At Marin Software, I designed and out team built out a search engine marketing platform that helped advertisers manage their search spend across publishers, accounts, and clients. Like many SAAS companies, we had to compete with the free tools the publishers offered to help customers spend their budgets in their tools. Publishers offered tools at no cost in an effort to get advertisers to spend more money with their products. We had to come up with an easier way to manage their spend not only with a specific publisher, but across publishers where you might get more bang for your buck.

One of the value adds for Marin was that users could compare keyword, campaign, and group performance across publishers and optimize their performance automatically. We learned first hand at previous gigs, that you could only scale a team up to around 10 employees before you couldn’t manage it any more. By adding automation, user could set their goals, and the bids would adjust to the marketing automatically.

Through this approach, our customers could now scale their advertising spend from 5 or 10 million a month up to 100 plus million a month.

We knew that the publishers’ primary goal was to make money for themselves by optimizing for click performance. We also knew they wanted to keep keyword bids high — so we decided to include other metrics in the interface to analyze performance and to use these other metrics for bidding as well.

By adding the extra metrics, users soon wanted to manage the display of the metrics that were of interest to them. To assist them, we created a column/metric chooser. Back in 2006, there wasn’t much precedence. Neither Google, Yahoo, nor Microsoft had a similar tool.

Our early versions of our column chooser had a list of columns/metrics on a modal where users would check the ones you'd like to list on our grid-style reporting page, which happened to be the most utilized screen in our product.

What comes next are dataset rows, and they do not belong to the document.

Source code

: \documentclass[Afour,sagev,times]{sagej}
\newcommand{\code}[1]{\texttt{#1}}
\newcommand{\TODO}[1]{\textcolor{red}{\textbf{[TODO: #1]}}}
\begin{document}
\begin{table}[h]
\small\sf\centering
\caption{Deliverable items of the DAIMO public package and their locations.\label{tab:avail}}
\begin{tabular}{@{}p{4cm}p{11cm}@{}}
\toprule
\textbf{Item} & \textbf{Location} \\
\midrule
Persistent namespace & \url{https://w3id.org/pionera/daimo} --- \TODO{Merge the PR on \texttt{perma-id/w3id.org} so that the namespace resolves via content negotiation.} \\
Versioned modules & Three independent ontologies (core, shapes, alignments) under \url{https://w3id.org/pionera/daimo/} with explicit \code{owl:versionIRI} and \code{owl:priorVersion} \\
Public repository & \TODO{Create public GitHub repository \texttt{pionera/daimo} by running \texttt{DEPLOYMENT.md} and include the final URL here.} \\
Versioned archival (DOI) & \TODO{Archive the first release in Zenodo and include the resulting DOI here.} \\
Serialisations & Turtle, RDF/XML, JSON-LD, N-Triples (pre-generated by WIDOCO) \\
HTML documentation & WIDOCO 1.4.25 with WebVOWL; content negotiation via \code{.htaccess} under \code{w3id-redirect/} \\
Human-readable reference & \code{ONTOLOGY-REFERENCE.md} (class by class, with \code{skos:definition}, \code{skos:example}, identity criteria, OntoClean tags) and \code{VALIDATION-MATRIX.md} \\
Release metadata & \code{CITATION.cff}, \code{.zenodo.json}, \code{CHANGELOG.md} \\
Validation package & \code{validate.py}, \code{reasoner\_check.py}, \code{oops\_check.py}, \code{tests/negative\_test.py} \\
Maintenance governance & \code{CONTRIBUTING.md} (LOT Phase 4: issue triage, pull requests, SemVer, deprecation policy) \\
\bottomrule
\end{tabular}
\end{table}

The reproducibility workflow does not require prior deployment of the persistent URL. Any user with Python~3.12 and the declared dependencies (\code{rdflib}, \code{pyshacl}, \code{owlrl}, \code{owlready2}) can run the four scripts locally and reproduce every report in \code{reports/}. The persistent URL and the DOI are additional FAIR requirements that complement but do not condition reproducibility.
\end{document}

With the publishers, users were stuck with metrics they wanted to share with you. However, we knew that our current model would have problems as our number of metrics grew past 30. We needed to come up with something that worked not only for our users, but also could be used to sell prospects with the pitch that we had the metrics users wanted to view. Google had the resources and they would eventually throw a ton of resources at it. We needed to beat them to the punch.

Column chooser 2017

We were only using checkboxes to choose columns, which in time, became tried and true. However, the number of metrics available in our product were outgrowing this approach.

While we were working on this project, I was doing a lot exploration work on evolving the look/UI of product as a whole. I wanted to update it immediately, but we knew we need to get this upgrade on the feature out as soon as possible to stay competitive with the publisher tools. An example of compromising some of the desire for perfection for the better good of the product.

Users & Audience

Our primary audience was search advertising power users. They had the thoroughness of an analyst with a ton of marketing know-how. They were very familiar with Google’s publisher tools as well as with a number of web-based advertising tools. They also used Excel to compare cross-publisher performance numbers. This audience used our product a number of times throughout the day to take care of reporting, campaign management and optimization responsibilities. Through my tenure, our power users were in the product 3-5 hours a day. Primarily using the app to analyze performance and then taking action (pausing ads, adjusting bids, adjusting budgets, etc.)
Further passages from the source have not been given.